Gabe alzó ligeramente la barbilla.

– En cualquier caso, es obvio que Tammy Diller sabía algo de Mónica, puesto que las dos estaban en contacto. Y, por otra parte, si la señorita Ducet estaba al corriente de que Mónica había estado involucrada en ese secuestro, es posible que se oliera otra forma de ganar dinero fácilmente y decidiera chantajearla.

– Sí, es una suposición esperanzadora, pero no sé cómo vas a demostrarla. Y me gustaría creer que eso puede suponer alguna diferencia para Jake, pero no estoy segura, Gabe. Incluso en el supuesto de que esa pequeña estafadora haya estado involucrada en un caso de chantaje, como no encontremos alguna prueba de que tuvo tanto motivos como una oportunidad para asesinar a Mónica, no conseguiremos que le retiren los cargos a mi hijo. ¿Sabes? Yo pensaba que había algo sospechoso en su repentina desaparición, y sé que la policía tiene un testigo que dice haber visto a alguien muy parecido a Lindsay por la zona, pero con la emoción de mi posterior aparición y al no tener ninguna prueba de su paradero, han dejado de lado esa información.

Gabe le dirigió entonces una larga mirada.

– Por favor, escúchame atentamente. Sé que estás preocupada, pero procura no olvidar que nosotros no tenemos que demostrar quién mató a Mónica. Lo único que tenemos que hacer es demostrar que había otro sospechoso en escena y ser capaces de hacer dudar de forma razonable de la culpabilidad de tu hijo. Y esa Tammy Diller continúa pareciéndome la mejor opción para ello. Hasta el momento, ha conseguido mantenerse oculta, pero ahora tenemos esa carta que la relaciona con Mónica y además sabemos dónde está. De hecho, pienso ir a Las Vegas en cuanto salga de aquí. Y la encontraré -se interrumpió un instante-. Hay otro problema del que también me gustaría hablar contigo.

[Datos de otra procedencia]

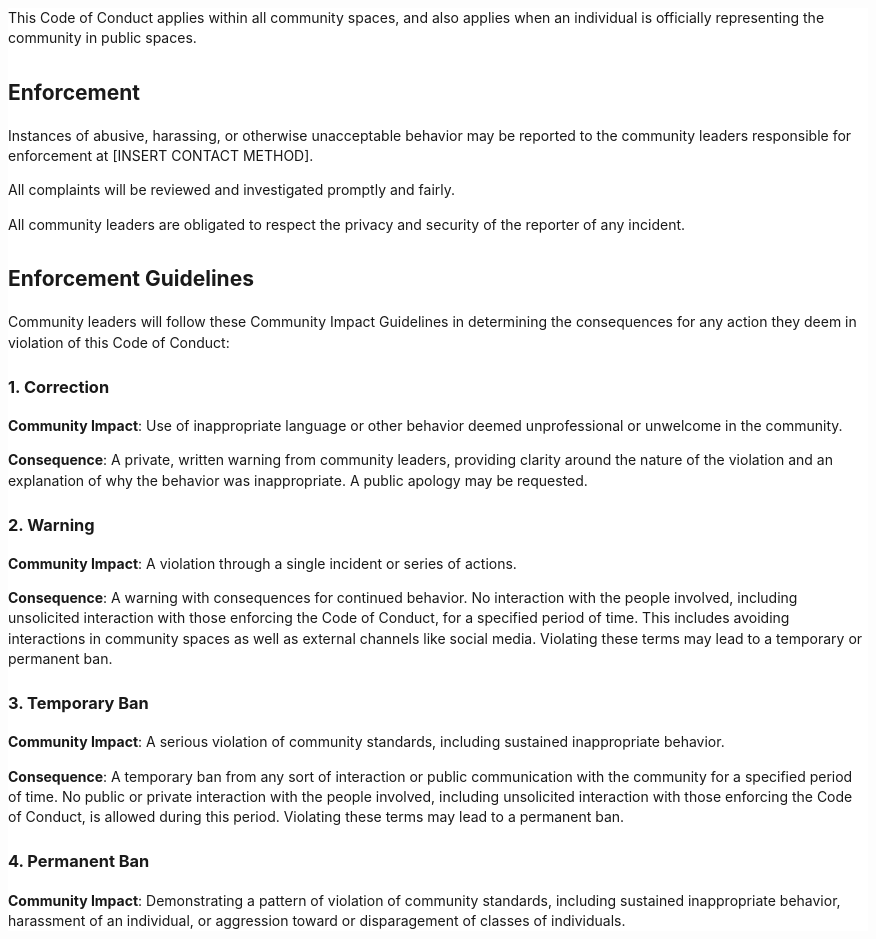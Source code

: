 This Code of Conduct applies within all community spaces, and also applies when
an individual is officially representing the community in public spaces.

## Enforcement

Instances of abusive, harassing, or otherwise unacceptable behavior may be
reported to the community leaders responsible for enforcement at
[INSERT CONTACT METHOD].

All complaints will be reviewed and investigated promptly and fairly.

All community leaders are obligated to respect the privacy and security of the
reporter of any incident.

## Enforcement Guidelines

Community leaders will follow these Community Impact Guidelines in determining
the consequences for any action they deem in violation of this Code of Conduct:

### 1. Correction

**Community Impact**: Use of inappropriate language or other behavior deemed
unprofessional or unwelcome in the community.

**Consequence**: A private, written warning from community leaders, providing
clarity around the nature of the violation and an explanation of why the
behavior was inappropriate. A public apology may be requested.

### 2. Warning

**Community Impact**: A violation through a single incident or series of
actions.

**Consequence**: A warning with consequences for continued behavior. No
interaction with the people involved, including unsolicited interaction with
those enforcing the Code of Conduct, for a specified period of time. This
includes avoiding interactions in community spaces as well as external channels
like social media. Violating these terms may lead to a temporary or permanent
ban.

### 3. Temporary Ban

**Community Impact**: A serious violation of community standards, including
sustained inappropriate behavior.

**Consequence**: A temporary ban from any sort of interaction or public
communication with the community for a specified period of time. No public or
private interaction with the people involved, including unsolicited interaction
with those enforcing the Code of Conduct, is allowed during this period.
Violating these terms may lead to a permanent ban.

### 4. Permanent Ban

**Community Impact**: Demonstrating a pattern of violation of community
standards, including sustained inappropriate behavior, harassment of an
individual, or aggression toward or disparagement of classes of individuals.
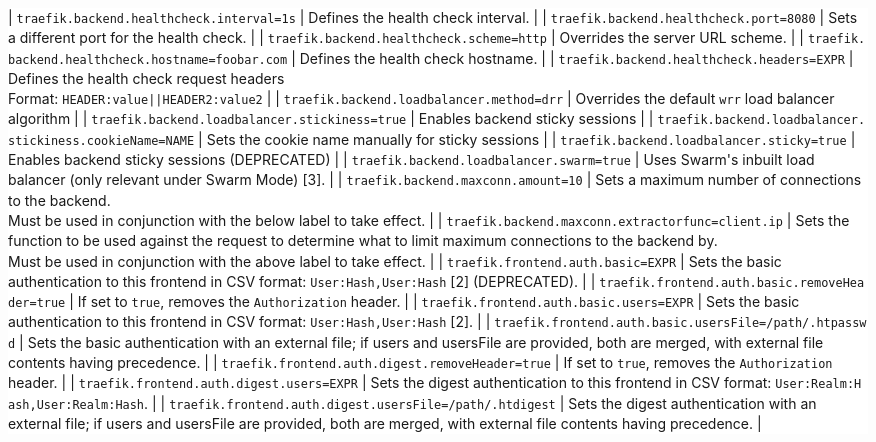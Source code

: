 | `traefik.backend.healthcheck.interval=1s`                               | Defines the health check interval.                                                                                                                                                                                               |
| `traefik.backend.healthcheck.port=8080`                                 | Sets a different port for the health check.                                                                                                                                                                                      |
| `traefik.backend.healthcheck.scheme=http`                               | Overrides the server URL scheme.                                                                                                                                                                                                 |
| `traefik.backend.healthcheck.hostname=foobar.com`                       | Defines the health check hostname.                                                                                                                                                                                               |
| `traefik.backend.healthcheck.headers=EXPR`                              | Defines the health check request headers <br>Format:  <code>HEADER:value&vert;&vert;HEADER2:value2</code>                                                                                                                        |
| `traefik.backend.loadbalancer.method=drr`                               | Overrides the default `wrr` load balancer algorithm                                                                                                                                                                              |
| `traefik.backend.loadbalancer.stickiness=true`                          | Enables backend sticky sessions                                                                                                                                                                                                  |
| `traefik.backend.loadbalancer.stickiness.cookieName=NAME`               | Sets the cookie name manually for sticky sessions                                                                                                                                                                                |
| `traefik.backend.loadbalancer.sticky=true`                              | Enables backend sticky sessions (DEPRECATED)                                                                                                                                                                                     |
| `traefik.backend.loadbalancer.swarm=true`                               | Uses Swarm's inbuilt load balancer (only relevant under Swarm Mode) [3].                                                                                                                                                         |
| `traefik.backend.maxconn.amount=10`                                     | Sets a maximum number of connections to the backend.<br>Must be used in conjunction with the below label to take effect.                                                                                                         |
| `traefik.backend.maxconn.extractorfunc=client.ip`                       | Sets the function to be used against the request to determine what to limit maximum connections to the backend by.<br>Must be used in conjunction with the above label to take effect.                                           |
| `traefik.frontend.auth.basic=EXPR`                                      | Sets the basic authentication to this frontend in CSV format: `User:Hash,User:Hash` [2] (DEPRECATED).                                                                                                                            |
| `traefik.frontend.auth.basic.removeHeader=true`                         | If set to `true`, removes the `Authorization` header.                                                                                                                                                                            |
| `traefik.frontend.auth.basic.users=EXPR`                                | Sets the basic authentication to this frontend in CSV format: `User:Hash,User:Hash` [2].                                                                                                                                         |
| `traefik.frontend.auth.basic.usersFile=/path/.htpasswd`                 | Sets the basic authentication with an external file; if users and usersFile are provided, both are merged, with external file contents having precedence.                                                                        |
| `traefik.frontend.auth.digest.removeHeader=true`                        | If set to `true`, removes the `Authorization` header.                                                                                                                                                                            |
| `traefik.frontend.auth.digest.users=EXPR`                               | Sets the digest authentication to this frontend in CSV format: `User:Realm:Hash,User:Realm:Hash`.                                                                                                                                |
| `traefik.frontend.auth.digest.usersFile=/path/.htdigest`                | Sets the digest authentication with an external file; if users and usersFile are provided, both are merged, with external file contents having precedence.                                                                       |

Kate asintió, como si estuviera anticipando lo que le iba a decir.

– El transporte, por supuesto. Seguro que llegarías más rápido si pudieras volar en el avión de la compañía. Debería habértelo sugerido inmediatamente…

– No, no es eso, ya tengo el billete de avión. Lo del transporte puedo gestionarlo yo mismo. Es Rebecca el problema del que quería hablarte.

– ¿Rebecca? -Kate lo miró por encima del borde de sus gafas-. ¿Qué demonios tiene que ver mi hija con esta conversación?

Gabe nunca había sido un hombre especialmente sutil. Y una de las mejores cosas de tratar directamente con Kate era que con ella no le hacía falta serlo.

– Tu hija pequeña se ha metido en casa de Mónica como si fuera una vulgar ladrona y se ha dedicado a intentar sacar información de los miembros de una pandilla de uno de los peores barrios de Los Ángeles. Eso es lo que tiene que ver -frunció el ceño-. En lo relativo a su hermano, es exageradamente leal.

Kate se detuvo sobre sus pasos inmediatamente. Se apoyó en el escritorio y estudió el rostro de Gabe. Descubrió algo en su ceño sombrío y en sus ojos oscuros que despertó inmediatamente todo su instinto maternal. En aquel momento de su vida, el mayor de sus hijos se estaba enfrentando a un problema terrible, pero eso no significaba que quisiera menos a sus otros vástagos. En su corazón había espacio para todos ellos. Y su hija pequeña, aunque nadie se diera cuenta de ello, era idéntica a ella.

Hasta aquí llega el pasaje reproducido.